- **WHAT THE TASK ASKS**:
As soon as the line containing "given agent pool.*" appears in the material below, start returning lines exactly, and end with the line containing "We will use".

:: PROVIDED DATA

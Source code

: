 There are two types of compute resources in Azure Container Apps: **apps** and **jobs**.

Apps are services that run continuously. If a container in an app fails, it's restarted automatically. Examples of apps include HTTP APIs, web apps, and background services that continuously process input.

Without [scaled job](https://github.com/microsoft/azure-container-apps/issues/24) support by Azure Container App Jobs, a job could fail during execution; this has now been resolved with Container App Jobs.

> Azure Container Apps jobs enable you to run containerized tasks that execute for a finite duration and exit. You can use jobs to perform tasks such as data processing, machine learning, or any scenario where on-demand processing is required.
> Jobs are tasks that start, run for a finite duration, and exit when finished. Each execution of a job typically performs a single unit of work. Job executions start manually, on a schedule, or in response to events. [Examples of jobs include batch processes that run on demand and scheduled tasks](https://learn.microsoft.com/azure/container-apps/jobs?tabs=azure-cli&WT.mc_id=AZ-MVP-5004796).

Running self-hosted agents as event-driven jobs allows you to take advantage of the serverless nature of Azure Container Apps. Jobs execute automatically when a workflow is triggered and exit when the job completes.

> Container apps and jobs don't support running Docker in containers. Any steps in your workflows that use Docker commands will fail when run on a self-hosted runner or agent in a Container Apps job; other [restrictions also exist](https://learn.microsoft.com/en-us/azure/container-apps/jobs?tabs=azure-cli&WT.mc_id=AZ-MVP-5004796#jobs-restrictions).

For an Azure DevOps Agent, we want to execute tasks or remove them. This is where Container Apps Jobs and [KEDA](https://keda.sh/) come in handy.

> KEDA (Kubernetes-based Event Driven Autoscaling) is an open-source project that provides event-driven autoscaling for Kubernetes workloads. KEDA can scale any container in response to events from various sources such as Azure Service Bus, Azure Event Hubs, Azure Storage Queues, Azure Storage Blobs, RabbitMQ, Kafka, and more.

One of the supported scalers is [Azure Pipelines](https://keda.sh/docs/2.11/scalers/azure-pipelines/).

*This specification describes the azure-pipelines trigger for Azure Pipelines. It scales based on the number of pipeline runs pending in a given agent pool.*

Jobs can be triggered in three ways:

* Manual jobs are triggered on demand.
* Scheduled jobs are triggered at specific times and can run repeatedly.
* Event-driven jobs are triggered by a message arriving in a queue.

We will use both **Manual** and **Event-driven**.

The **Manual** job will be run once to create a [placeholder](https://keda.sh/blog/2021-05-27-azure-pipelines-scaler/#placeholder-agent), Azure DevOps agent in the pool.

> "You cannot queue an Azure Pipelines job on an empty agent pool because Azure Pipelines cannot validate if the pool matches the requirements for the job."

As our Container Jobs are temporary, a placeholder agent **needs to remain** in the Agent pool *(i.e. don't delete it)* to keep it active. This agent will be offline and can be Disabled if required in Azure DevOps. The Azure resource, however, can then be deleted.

::::

- **RESULT BELOW**:
*This specification describes the azure-pipelines trigger for Azure Pipelines. It scales based on the number of pipeline runs pending in a given agent pool.*

Jobs can be triggered in three ways:

* Manual jobs are triggered on demand.
* Scheduled jobs are triggered at specific times and can run repeatedly.
* Event-driven jobs are triggered by a message arriving in a queue.

We will use both **Manual** and **Event-driven**.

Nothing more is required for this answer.